Rome Opera Tickets




    La Traviata, Baths of Caracalla

    La Traviata, Baths of Caracalla

    Giuseppe Verdi’s La Traviata, the tale of a doomed love affair between a young nobleman and a courtesan, is widely recognised as a masterpiece of musical theatre. Unusual in its time for being a tragedy that did not resort to historical subject matter for grand dramatic effect, this superb work continues to draw operagoers from all over the world.

    Violetta, the fallen woman of the title, is first presented as the archetypal party girl, loose with her morals and her men. Contradicting what we might assume about such a woman, when Alfredo becomes besotted with her, she in turn falls in love with him.

    Moving from the city to the country to be with Alfredo, Violetta sacrifices her independence and place in society. Giorgio, Alfredo’s father, berates Violetta for the shame he has brought upon his family and demands that she ends their relationship when in truth it is only her money that is keeping Alfredo from financial ruin.

    She does as Giorgio asks and Alfredo, discovering that Violetta has gone, assumes she has abandoned him for her old way of life. When he finds her, he flies into a rage, throwing money at Violetta for her ‘services’. Giorgio, who now realises he has misjudged Violetta, scorns his son’s contemptible behaviour.

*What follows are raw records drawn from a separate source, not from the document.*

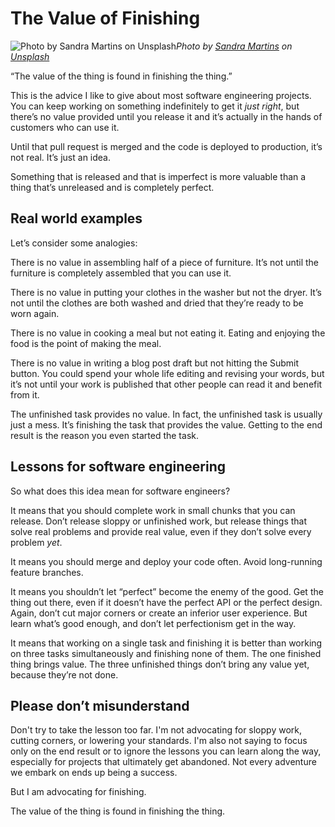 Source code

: # The Value of Finishing

![Photo by [Sandra Martins](https://unsplash.com/@martins_sandra?utm_source=medium&utm_medium=referral) on [Unsplash](https://unsplash.com?utm_source=medium&utm_medium=referral)](https://cdn-images-1.medium.com/max/7710/0*gPKTEEVsIxuuMys3)_Photo by [Sandra Martins](https://unsplash.com/@martins_sandra?utm_source=medium&utm_medium=referral) on [Unsplash](https://unsplash.com?utm_source=medium&utm_medium=referral)_

“The value of the thing is found in finishing the thing.”

This is the advice I like to give about most software engineering projects. You can keep working on something indefinitely to get it _just right_, but there’s no value provided until you release it and it’s actually in the hands of customers who can use it.

Until that pull request is merged and the code is deployed to production, it’s not real. It’s just an idea.

Something that is released and that is imperfect is more valuable than a thing that’s unreleased and is completely perfect.

## Real world examples

Let’s consider some analogies:

There is no value in assembling half of a piece of furniture. It’s not until the furniture is completely assembled that you can use it.

There is no value in putting your clothes in the washer but not the dryer. It’s not until the clothes are both washed and dried that they’re ready to be worn again.

There is no value in cooking a meal but not eating it. Eating and enjoying the food is the point of making the meal.

There is no value in writing a blog post draft but not hitting the Submit button. You could spend your whole life editing and revising your words, but it’s not until your work is published that other people can read it and benefit from it.

The unfinished task provides no value. In fact, the unfinished task is usually just a mess. It’s finishing the task that provides the value. Getting to the end result is the reason you even started the task.

## Lessons for software engineering

So what does this idea mean for software engineers?

It means that you should complete work in small chunks that you can release. Don’t release sloppy or unfinished work, but release things that solve real problems and provide real value, even if they don’t solve every problem _yet_.

It means you should merge and deploy your code often. Avoid long-running feature branches.

It means you shouldn’t let “perfect” become the enemy of the good. Get the thing out there, even if it doesn’t have the perfect API or the perfect design. Again, don’t cut major corners or create an inferior user experience. But learn what’s good enough, and don’t let perfectionism get in the way.

It means that working on a single task and finishing it is better than working on three tasks simultaneously and finishing none of them. The one finished thing brings value. The three unfinished things don’t bring any value yet, because they’re not done.

## Please don’t misunderstand

Don't try to take the lesson too far. I'm not advocating for sloppy work, cutting corners, or lowering your standards. I'm also not saying to focus only on the end result or to ignore the lessons you can learn along the way, especially for projects that ultimately get abandoned. Not every adventure we embark on ends up being a success.

But I am advocating for finishing.

The value of the thing is found in finishing the thing.
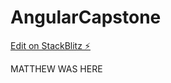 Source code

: # AngularCapstone

[Edit on StackBlitz ⚡️](https://stackblitz.com/edit/angular-xxbgc5)

MATTHEW WAS HERE
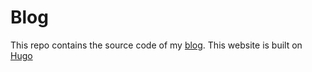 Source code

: # Blog

This repo contains the source code of my [blog](https://tonini.dev). This website is built on [Hugo](gohugo.io)

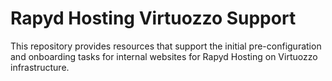 # Rapyd Hosting Virtuozzo Support

This repository provides resources that support the initial pre-configuration and onboarding tasks for internal websites for Rapyd Hosting on Virtuozzo infrastructure.

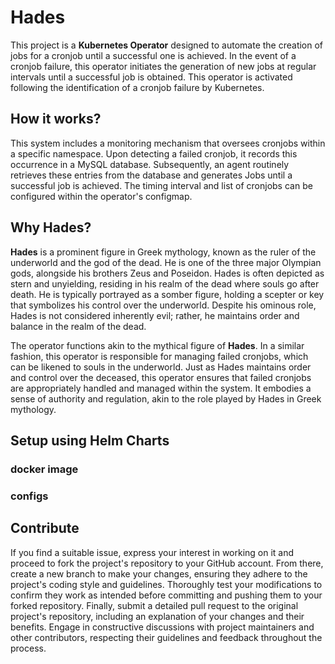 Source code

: # Hades

This project is a __Kubernetes Operator__ designed to automate the creation of jobs for a cronjob until a successful one is achieved.
In the event of a cronjob failure, this operator initiates the generation of new jobs at regular intervals until a successful job is obtained.
This operator is activated following the identification of a cronjob failure by Kubernetes.

## How it works?

This system includes a monitoring mechanism that oversees cronjobs within a specific namespace.
Upon detecting a failed cronjob, it records this occurrence in a MySQL database.
Subsequently, an agent routinely retrieves these entries from the database and generates Jobs until a successful job is achieved.
The timing interval and list of cronjobs can be configured within the operator's configmap.

## Why Hades?

__Hades__ is a prominent figure in Greek mythology, known as the ruler of the underworld and the god of the dead.
He is one of the three major Olympian gods, alongside his brothers Zeus and Poseidon. Hades is often depicted as stern and unyielding,
residing in his realm of the dead where souls go after death. He is typically portrayed as a somber figure, holding a scepter or key that symbolizes
his control over the underworld. Despite his ominous role, Hades is not considered inherently evil; rather, he maintains order and balance in the realm of the dead.

The operator functions akin to the mythical figure of __Hades__.
In a similar fashion, this operator is responsible for managing failed cronjobs, which can be likened to souls in the underworld.
Just as Hades maintains order and control over the deceased, this operator ensures that failed cronjobs are appropriately handled and managed within the system.
It embodies a sense of authority and regulation, akin to the role played by Hades in Greek mythology.

## Setup using Helm Charts

### docker image

### configs

## Contribute

If you find a suitable issue, express your interest in working on it and proceed to fork the project's repository to your GitHub account.
From there, create a new branch to make your changes, ensuring they adhere to the project's coding style and guidelines.
Thoroughly test your modifications to confirm they work as intended before committing and pushing them to your forked repository.
Finally, submit a detailed pull request to the original project's repository, including an explanation of your changes and their benefits.
Engage in constructive discussions with project maintainers and other contributors, respecting their guidelines and feedback throughout the process.
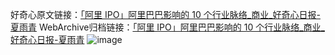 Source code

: 好奇心原文链接：[「阿里 IPO」阿里巴巴影响的 10 个行业脉络_商业_好奇心日报-夏雨青](https://www.qdaily.com/articles/2451.html)
WebArchive归档链接：[「阿里 IPO」阿里巴巴影响的 10 个行业脉络_商业_好奇心日报-夏雨青](http://web.archive.org/web/20160808045541/http://www.qdaily.com/articles/2451.html)
![image](http://ww3.sinaimg.cn/large/007d5XDply1g3vc2zr3a7j30u08okhdt)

    La Traviata was inspired by Alexandre Dumas’ La Dame aux camélias, a play based on a real-life ‘lady of pleasure’, Marie Duplessis. Verdi’s source material provided him with the means to create rounded characters who develop during the course of the drama and whom audiences can invest in and care about.

    Premiered at the Teatro la Fenice in Venice on 6 March 1853, and destined this season for Rome’s breathtaking Baths of Caracalla, Verdi never saw La Traviata staged in the contemporary setting he had hoped for. The censors feared that doing so would cause a scandal. Fortunately, their decision did not detract from the care with which he scored the drama. From the first note to the last, the music matches to perfection both the story and the emotional journey of its protagonists.

    Verdi may have been disappointed that his new opera was not presented as a document of the times he lived in, but the appeal of La Traviata lies in something more fundamental than props and costumes. Its universal message – that we should value people for who they truly are rather than base our opinions on appearance alone – is as relevant for us today as it would have been for those who first saw it in the middle of the nineteenth century.